A cyberattack has disrupted hospital computer systems in several states, forcing some emergency rooms to close and ambulances to be diverted, and many primary care services remained closed on Friday as security experts worked to determine the extent of the problem and resolve it.

The “data security incident” began Thursday at facilities operated by Prospect Medical Holdings, which is based in California and has hospitals and clinics there and in Texas, Connecticut, Rhode Island and Pennsylvania.

“Upon learning of this, we took our systems offline to protect them and launched an investigation with the help of third-party cybersecurity specialists,” the company said in a statement Friday. “While our investigation continues, we are focused on addressing the pressing needs of our patients as we work diligently to return to normal operations as quickly as possible.”

In Connecticut, the emergency departments at Manchester Memorial and Rockville General hospital were closed for much of Thursday and patients were diverted to other nearby medical centers.

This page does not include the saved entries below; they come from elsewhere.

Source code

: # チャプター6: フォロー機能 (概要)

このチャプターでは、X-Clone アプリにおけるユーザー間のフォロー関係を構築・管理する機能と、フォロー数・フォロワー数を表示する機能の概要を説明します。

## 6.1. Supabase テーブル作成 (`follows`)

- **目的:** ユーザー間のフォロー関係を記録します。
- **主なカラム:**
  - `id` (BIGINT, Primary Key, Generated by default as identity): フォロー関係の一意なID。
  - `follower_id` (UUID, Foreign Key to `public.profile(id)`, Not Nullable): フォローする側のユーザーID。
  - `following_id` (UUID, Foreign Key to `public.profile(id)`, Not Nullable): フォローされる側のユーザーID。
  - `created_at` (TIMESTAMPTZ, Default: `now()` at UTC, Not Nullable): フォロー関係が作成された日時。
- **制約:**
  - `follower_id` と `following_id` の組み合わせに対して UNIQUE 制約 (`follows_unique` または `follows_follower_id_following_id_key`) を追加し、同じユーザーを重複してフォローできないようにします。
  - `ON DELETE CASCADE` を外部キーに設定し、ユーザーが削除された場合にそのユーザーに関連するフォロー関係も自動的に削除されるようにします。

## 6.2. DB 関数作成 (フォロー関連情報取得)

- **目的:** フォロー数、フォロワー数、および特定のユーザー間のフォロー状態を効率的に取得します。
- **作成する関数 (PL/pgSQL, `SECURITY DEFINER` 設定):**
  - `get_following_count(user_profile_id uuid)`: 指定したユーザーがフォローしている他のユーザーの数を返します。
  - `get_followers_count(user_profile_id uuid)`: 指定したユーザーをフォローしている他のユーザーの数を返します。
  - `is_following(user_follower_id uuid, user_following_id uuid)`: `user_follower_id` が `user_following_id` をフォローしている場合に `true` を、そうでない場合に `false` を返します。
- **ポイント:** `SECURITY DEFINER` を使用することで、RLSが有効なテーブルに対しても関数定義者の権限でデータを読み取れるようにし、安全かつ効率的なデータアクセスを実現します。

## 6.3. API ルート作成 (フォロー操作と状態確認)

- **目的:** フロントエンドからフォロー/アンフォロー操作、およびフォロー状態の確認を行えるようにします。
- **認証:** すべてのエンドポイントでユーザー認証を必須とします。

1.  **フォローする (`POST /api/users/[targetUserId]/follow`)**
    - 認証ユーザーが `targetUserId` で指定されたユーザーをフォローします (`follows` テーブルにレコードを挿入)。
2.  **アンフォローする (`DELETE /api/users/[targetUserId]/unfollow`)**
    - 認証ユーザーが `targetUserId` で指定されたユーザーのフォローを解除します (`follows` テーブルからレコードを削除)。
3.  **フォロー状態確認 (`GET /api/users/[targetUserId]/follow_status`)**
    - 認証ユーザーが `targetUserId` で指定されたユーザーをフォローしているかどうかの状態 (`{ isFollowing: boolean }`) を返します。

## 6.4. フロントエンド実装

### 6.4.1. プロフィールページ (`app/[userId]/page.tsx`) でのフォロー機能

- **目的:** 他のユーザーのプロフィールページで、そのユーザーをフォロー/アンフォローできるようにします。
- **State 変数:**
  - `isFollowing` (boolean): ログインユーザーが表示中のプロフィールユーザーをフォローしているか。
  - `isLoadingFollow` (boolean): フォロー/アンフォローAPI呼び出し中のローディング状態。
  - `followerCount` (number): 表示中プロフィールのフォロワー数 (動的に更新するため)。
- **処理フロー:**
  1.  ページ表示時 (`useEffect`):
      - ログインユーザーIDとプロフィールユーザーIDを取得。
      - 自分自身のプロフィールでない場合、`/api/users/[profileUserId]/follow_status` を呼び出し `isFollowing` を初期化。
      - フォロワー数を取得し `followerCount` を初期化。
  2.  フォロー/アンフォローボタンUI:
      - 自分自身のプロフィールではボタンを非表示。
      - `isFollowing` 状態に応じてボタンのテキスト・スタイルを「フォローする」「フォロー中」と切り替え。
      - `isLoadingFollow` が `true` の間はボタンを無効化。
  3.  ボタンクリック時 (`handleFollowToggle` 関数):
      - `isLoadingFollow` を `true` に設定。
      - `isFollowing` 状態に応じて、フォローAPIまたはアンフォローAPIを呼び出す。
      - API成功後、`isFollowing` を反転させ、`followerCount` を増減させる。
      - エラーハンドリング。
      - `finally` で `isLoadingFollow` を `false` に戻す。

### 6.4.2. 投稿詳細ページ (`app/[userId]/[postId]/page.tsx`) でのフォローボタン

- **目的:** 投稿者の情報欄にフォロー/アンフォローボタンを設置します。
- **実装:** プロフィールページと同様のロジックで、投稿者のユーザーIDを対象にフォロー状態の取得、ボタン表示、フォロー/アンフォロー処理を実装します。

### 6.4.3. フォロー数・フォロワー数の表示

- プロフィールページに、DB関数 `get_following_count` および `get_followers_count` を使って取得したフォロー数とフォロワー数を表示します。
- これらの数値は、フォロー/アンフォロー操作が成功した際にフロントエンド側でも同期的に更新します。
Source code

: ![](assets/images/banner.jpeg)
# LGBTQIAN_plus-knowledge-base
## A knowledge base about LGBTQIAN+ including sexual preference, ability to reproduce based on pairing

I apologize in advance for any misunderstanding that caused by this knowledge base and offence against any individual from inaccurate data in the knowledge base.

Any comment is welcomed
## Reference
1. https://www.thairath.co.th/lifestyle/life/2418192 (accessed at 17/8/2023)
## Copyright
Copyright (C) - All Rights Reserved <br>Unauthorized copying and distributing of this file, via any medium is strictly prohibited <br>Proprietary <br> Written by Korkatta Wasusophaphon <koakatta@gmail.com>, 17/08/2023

“We have a national Prospect team working and evaluating the impact of the attack on all of the organizations,” Jillian Menzel, chief operating officer for the Eastern Connecticut Health Network, said in a statement.

Elective surgeries, outpatient appointments, blood drives and other services were suspended, and while the emergency departments reopened late Thursday, many primary care services were closed on Friday, according to the Eastern Connecticut Health Network, which runs the facilities. Patients were being contacted individually, according to the network’s website.

Similar disruptions also were reported at other facilities system-wide.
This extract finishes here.